This isn’t some oddball, pulseled diet, but my first foray into the Batch Lady method, a familyfeeding hack by Suzanne Mulholland - the “time-saving guru and a family-cooking expert” - who promises me that this load, once back in my kitchen, will yield 10 meat-free meals for a family of four in 60 minutes. That’s 40 portions, or one-and-a-half minutes per portion.

I understand the need for prechopped veg, but I don’t want my daughter to grow up thinking an onion is a translucent square that comes from a freezer bag. Anyway, is it really quicker to put a bag of rice in the microwave than covering it with water in a pan? “This won’t work,” I think, reading the instruction to cook the onion and garlic for one minute, “until softened”. Most recipes give at least 10 minutes for the onions, and all cooks know they take at least 15, and prefer a half-hour.

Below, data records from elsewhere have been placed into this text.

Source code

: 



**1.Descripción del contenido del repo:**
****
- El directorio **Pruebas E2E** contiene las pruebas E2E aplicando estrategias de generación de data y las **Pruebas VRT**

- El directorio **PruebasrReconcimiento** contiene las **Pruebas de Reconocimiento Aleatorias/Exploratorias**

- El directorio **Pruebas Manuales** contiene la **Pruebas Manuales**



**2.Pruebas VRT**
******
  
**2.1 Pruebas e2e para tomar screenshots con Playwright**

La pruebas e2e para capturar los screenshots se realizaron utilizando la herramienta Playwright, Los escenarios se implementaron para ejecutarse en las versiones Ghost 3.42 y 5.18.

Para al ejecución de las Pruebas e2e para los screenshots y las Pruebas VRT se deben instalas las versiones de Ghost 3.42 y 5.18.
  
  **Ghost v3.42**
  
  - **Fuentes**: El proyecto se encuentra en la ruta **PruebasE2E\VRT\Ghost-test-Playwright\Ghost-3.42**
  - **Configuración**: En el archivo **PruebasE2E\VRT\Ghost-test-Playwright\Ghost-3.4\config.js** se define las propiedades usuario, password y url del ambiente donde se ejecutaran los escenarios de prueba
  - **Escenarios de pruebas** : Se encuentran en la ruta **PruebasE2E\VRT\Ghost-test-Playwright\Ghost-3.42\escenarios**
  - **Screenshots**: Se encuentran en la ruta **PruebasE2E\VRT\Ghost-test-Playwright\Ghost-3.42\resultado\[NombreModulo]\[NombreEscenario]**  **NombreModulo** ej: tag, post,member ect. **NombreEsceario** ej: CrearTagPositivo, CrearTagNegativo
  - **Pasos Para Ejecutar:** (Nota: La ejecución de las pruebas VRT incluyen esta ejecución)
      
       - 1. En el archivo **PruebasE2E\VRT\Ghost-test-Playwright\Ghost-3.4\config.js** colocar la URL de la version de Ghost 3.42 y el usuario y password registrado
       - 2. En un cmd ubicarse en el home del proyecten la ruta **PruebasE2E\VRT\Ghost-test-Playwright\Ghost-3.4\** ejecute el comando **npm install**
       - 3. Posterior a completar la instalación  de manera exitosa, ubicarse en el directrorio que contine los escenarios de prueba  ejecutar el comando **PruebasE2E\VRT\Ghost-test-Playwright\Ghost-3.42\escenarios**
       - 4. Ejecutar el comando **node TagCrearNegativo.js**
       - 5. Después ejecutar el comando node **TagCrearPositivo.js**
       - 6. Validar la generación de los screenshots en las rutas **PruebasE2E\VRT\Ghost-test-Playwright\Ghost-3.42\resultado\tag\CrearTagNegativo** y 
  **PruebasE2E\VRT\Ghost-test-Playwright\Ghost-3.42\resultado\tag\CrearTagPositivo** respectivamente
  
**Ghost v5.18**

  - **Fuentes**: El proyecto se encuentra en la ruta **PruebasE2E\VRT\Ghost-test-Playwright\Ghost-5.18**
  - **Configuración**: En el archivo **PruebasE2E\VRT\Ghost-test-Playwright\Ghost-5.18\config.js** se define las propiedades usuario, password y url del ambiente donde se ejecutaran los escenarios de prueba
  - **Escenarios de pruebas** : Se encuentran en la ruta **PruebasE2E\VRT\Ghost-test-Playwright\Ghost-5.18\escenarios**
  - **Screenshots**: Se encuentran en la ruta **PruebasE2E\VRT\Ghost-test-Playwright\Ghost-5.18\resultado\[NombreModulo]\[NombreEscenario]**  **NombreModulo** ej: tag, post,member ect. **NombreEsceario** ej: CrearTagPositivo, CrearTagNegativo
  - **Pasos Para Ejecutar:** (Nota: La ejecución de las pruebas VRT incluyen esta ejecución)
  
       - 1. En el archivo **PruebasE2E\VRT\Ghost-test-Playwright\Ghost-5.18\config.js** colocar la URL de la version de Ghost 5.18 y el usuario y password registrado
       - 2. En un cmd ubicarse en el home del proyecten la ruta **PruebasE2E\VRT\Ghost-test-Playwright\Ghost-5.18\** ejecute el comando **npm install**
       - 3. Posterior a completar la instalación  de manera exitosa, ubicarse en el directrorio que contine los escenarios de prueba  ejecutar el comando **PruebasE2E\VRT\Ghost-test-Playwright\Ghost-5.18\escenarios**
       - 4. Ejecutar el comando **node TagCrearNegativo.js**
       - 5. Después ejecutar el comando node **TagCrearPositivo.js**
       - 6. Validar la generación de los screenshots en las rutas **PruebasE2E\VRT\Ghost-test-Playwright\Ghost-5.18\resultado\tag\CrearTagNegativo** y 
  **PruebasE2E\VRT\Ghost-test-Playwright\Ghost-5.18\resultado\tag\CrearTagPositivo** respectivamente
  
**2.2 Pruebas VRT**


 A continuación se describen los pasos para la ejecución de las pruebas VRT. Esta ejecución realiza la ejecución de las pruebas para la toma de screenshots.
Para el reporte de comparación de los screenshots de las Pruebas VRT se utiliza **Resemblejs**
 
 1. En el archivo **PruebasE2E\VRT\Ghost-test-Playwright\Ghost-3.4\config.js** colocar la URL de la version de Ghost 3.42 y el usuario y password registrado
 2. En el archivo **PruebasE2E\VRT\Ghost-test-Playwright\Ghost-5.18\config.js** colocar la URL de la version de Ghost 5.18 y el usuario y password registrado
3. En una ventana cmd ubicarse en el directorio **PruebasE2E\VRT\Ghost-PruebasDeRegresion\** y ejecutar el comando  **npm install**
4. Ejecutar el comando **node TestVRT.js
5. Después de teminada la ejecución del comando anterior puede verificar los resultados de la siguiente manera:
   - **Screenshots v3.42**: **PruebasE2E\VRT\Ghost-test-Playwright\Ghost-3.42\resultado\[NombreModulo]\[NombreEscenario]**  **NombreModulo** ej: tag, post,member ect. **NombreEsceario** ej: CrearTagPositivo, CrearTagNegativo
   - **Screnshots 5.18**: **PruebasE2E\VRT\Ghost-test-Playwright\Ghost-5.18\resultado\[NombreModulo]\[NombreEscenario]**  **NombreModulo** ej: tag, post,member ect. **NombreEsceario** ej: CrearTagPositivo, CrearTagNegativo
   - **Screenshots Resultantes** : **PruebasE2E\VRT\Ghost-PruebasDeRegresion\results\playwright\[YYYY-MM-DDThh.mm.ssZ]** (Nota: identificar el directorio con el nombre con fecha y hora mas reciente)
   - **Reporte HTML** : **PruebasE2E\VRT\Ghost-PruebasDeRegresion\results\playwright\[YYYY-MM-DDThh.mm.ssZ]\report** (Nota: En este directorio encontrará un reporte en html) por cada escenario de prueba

But I’m wrong. The frozen onions are soft in 60 seconds, give or take. This is the first of a number of my judgements challenged by The Batch Lady cookbook. I can hear my editor cackling after assigning me to try out its recipes, because she knew I’d be too snobby for it. And when I talk to Mulholland after the cooking experiment, I soften my stance. It takes me longer than 60 minutes to make the 40 meals, but that’s to be expected as it’s my first time working with Mulholland’s method.

The 44-year-old lives on a farm in the Scottish Borders and has two children, aged 11 and 13. She’s never liked cooking, but she’s always loved time management.

She has dinner for four on the table at 6pm every evening, and still finds time to sit down and do homework with her children.

She’s running the business side of the farm. She’s there at the school gates. She’s driving the kids to hockey and tennis. She’s managing staff and a holiday rental business. Someone should be cooking this woman dinner every night of the week. I wonder if the Batch Lady would have got off the ground if Deliveroo was available in rural areas. “A lot of people who follow me haven’t cooked before,” she explains. “I tell them that this is as convenient as a ready meal, but you’ve cooked it yourself and it’s nutritious.”

Mulholland’s military-style methods were well-known among her friends when she began to teach others with a charity event at home. Social media and vlogging followed, leading to 64,000 followers on Facebook and the book, published this month.

“It’s a good starting point for people getting into cooking, and people who might buy my book but wouldn’t buy a recipe book,” she says. “To me it’s not about the recipes, it’s about the message.”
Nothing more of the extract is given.